Top of EXTRACTED DATA

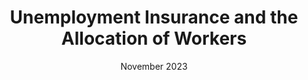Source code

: ---
title: Unemployment Insurance and the Allocation of Workers
summary: Job market paper
date: ''
subtitle: November 2023
authors: ["admin"]
author_notes: 
- "University of Oxford"
links: 
    - name: Paper
      url: 'uploads/jmp.pdf'

# Slides (optional).
#   Associate this project with Markdown slides.
#   Simply enter your slide deck's filename without extension.
#   E.g. `slides = "example-slides"` references `content/slides/example-slides.md`.
#   Otherwise, set `slides = ""`.

# Draft
---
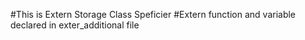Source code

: #This is Extern Storage Class Speficier
#Extern function and variable declared in exter_additional file
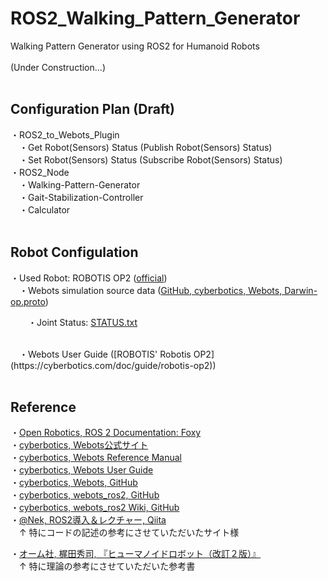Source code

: # ROS2_Walking_Pattern_Generator
Walking Pattern Generator using ROS2 for Humanoid Robots<br>
<br>
(Under Construction...)<br>
<br>

## Configuration Plan (Draft)
・ROS2_to_Webots_Plugin<br>
　・Get Robot(Sensors) Status (Publish Robot(Sensors) Status)
<br>
　・Set Robot(Sensors) Status (Subscribe Robot(Sensors) Status)<br>
・ROS2_Node<br>
　・Walking-Pattern-Generator<br>
　・Gait-Stabilization-Controller<br>
　・Calculator<br>
<br>

## Robot Configulation
・Used Robot: ROBOTIS OP2 ([official](https://e-shop.robotis.co.jp/product.php?id=14))<br>
　・Webots simulation source data ([GitHub, cyberbotics, Webots, Darwin-op.proto](https://github.com/cyberbotics/webots/blob/master/projects/robots/robotis/darwin-op/protos/Darwin-op.proto
))<br>

　　・Joint Status: [STATUS.txt](https://github.com/open-rdc/ROS2_Walking_Pattern_Generator/blob/main/STATUS.txt)

<br>
　・Webots User Guide ([ROBOTIS' Robotis OP2](https://cyberbotics.com/doc/guide/robotis-op2))
<br>
<br>

## Reference
・[Open Robotics, ROS 2 Documentation: Foxy](https://docs.ros.org/en/foxy/index.html)<br>
・[cyberbotics, Webots公式サイト](https://cyberbotics.com/)<br>
・[cyberbotics, Webots Reference Manual](https://cyberbotics.com/doc/reference/index)<br>
・[cyberbotics, Webots User Guide](https://cyberbotics.com/doc/guide/index)<br>
・[cyberbotics, Webots, GitHub](https://github.com/cyberbotics/webots)<br>
・[cyberbotics, webots_ros2, GitHub](https://github.com/cyberbotics/webots_ros2)<br>
・[cyberbotics, webots_ros2 Wiki, GitHub](https://github.com/cyberbotics/webots_ros2/wiki)<br>
・[@Nek, ROS2導入＆レクチャー, Qiita](https://qiita.com/NeK/items/7ac0f4ec10d51dbca084)<br>
　↑ 特にコードの記述の参考にさせていただいたサイト様
<br>

・[オーム社, 梶田秀司, 『ヒューマノイドロボット（改訂２版）』](https://www.ohmsha.co.jp/book/9784274226021/)<br>
　↑ 特に理論の参考にさせていただいた参考書
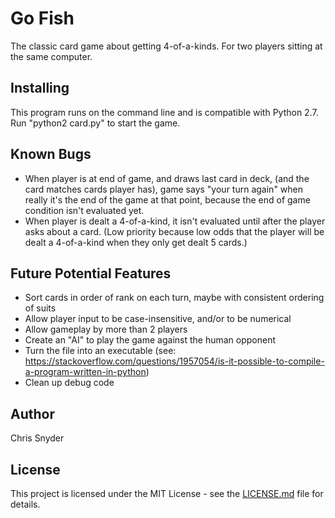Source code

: # Go Fish

The classic card game about getting 4-of-a-kinds. For two players sitting at the same computer.

## Installing

This program runs on the command line and is compatible with Python 2.7. Run "python2 card.py" to start the game.

## Known Bugs

- When player is at end of game, and draws last card in deck, (and the card matches cards player has), game says "your turn again" when really it's the end of the game at that point, because the end of game condition isn't evaluated yet.
- When player is dealt a 4-of-a-kind, it isn't evaluated until after the player asks about a card. (Low priority because low odds that the player will be dealt a 4-of-a-kind when they only get dealt 5 cards.)

## Future Potential Features
- Sort cards in order of rank on each turn, maybe with consistent ordering of suits
- Allow player input to be case-insensitive, and/or to be numerical
- Allow gameplay by more than 2 players
- Create an "AI" to play the game against the human opponent
- Turn the file into an executable (see: https://stackoverflow.com/questions/1957054/is-it-possible-to-compile-a-program-written-in-python)
- Clean up debug code

## Author

Chris Snyder

## License

This project is licensed under the MIT License - see the [LICENSE.md](LICENSE.md) file for details.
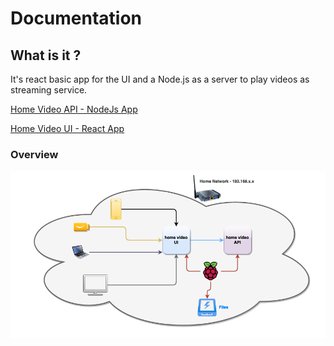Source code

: # Documentation

## What is it ?

It's react basic app for the UI and a Node.js as a server to play videos as streaming service.

  [Home Video API - NodeJs App](https://github.com/eliasjunior/home-video-api) 

  [Home Video UI - React App](https://github.com/eliasjunior/home-video)
  
  ### Overview

  ![design](https://github.com/eliasjunior/home-video-docs/blob/main/Design.png)
  
  

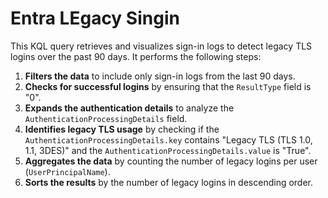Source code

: # Entra LEgacy Singin

This KQL query retrieves and visualizes sign-in logs to detect legacy TLS logins over the past 90 days. It performs the following steps:

1. **Filters the data** to include only sign-in logs from the last 90 days.
2. **Checks for successful logins** by ensuring that the `ResultType` field is "0".
3. **Expands the authentication details** to analyze the `AuthenticationProcessingDetails` field.
4. **Identifies legacy TLS usage** by checking if the `AuthenticationProcessingDetails.key` contains "Legacy TLS (TLS 1.0, 1.1, 3DES)" and the `AuthenticationProcessingDetails.value` is "True".
5. **Aggregates the data** by counting the number of legacy logins per user (`UserPrincipalName`).
6. **Sorts the results** by the number of legacy logins in descending order.
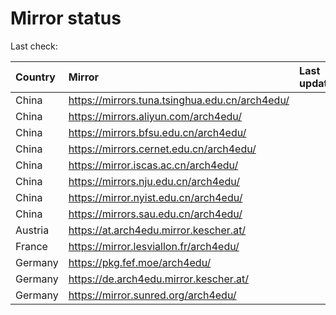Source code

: <script src="./time.js"></script>
# Mirror status
Last check: <script type="text/javascript">localize(1724895460.4627979);</script>

|Country|Mirror|Last update|
|:------|:-----|:----------|
|China|https://mirrors.tuna.tsinghua.edu.cn/arch4edu/|<script type="text/javascript">localize(1724870496);</script>|
|China|https://mirrors.aliyun.com/arch4edu/|<script type="text/javascript">localize(1724870496);</script>|
|China|https://mirrors.bfsu.edu.cn/arch4edu/|<script type="text/javascript">localize(1724870496);</script>|
|China|https://mirrors.cernet.edu.cn/arch4edu/|<script type="text/javascript">localize(1724870496);</script>|
|China|https://mirror.iscas.ac.cn/arch4edu/|<script type="text/javascript">localize(1724870496);</script>|
|China|https://mirrors.nju.edu.cn/arch4edu/|<script type="text/javascript">localize(1724827285);</script>|
|China|https://mirror.nyist.edu.cn/arch4edu/|<script type="text/javascript">localize(1724827285);</script>|
|China|https://mirrors.sau.edu.cn/arch4edu/|<script type="text/javascript">localize(1724870496);</script>|
|Austria|https://at.arch4edu.mirror.kescher.at/|<script type="text/javascript">localize(1724870496);</script>|
|France|https://mirror.lesviallon.fr/arch4edu/|<script type="text/javascript">localize(1724827285);</script>|
|Germany|https://pkg.fef.moe/arch4edu/|<script type="text/javascript">localize(1724870496);</script>|
|Germany|https://de.arch4edu.mirror.kescher.at/|<script type="text/javascript">localize(1724870496);</script>|
|Germany|https://mirror.sunred.org/arch4edu/|<script type="text/javascript">localize(1724870496);</script>|

<script src="./tablefilter/tablefilter.js"></script>
<script src="./table.js"></script>
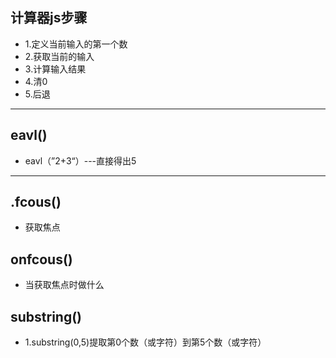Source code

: ## 计算器js步骤
- 1.定义当前输入的第一个数
- 2.获取当前的输入
- 3.计算输入结果
- 4.清0
- 5.后退
-----
## eavl()
- eavl（”2+3“）---直接得出5
-----
## .fcous()
- 获取焦点
## onfcous()
- 当获取焦点时做什么
## substring()
- 1.substring(0,5)提取第0个数（或字符）到第5个数（或字符）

Bottom of EXTRACTED DATA

EXERCISE AIM - Above are the records; copy exactly the lines from the one with "## .fcous()" through the final line.

OUTPUT OF THE EXERCISE -
## .fcous()
- 获取焦点
## onfcous()
- 当获取焦点时做什么
## substring()
- 1.substring(0,5)提取第0个数（或字符）到第5个数（或字符）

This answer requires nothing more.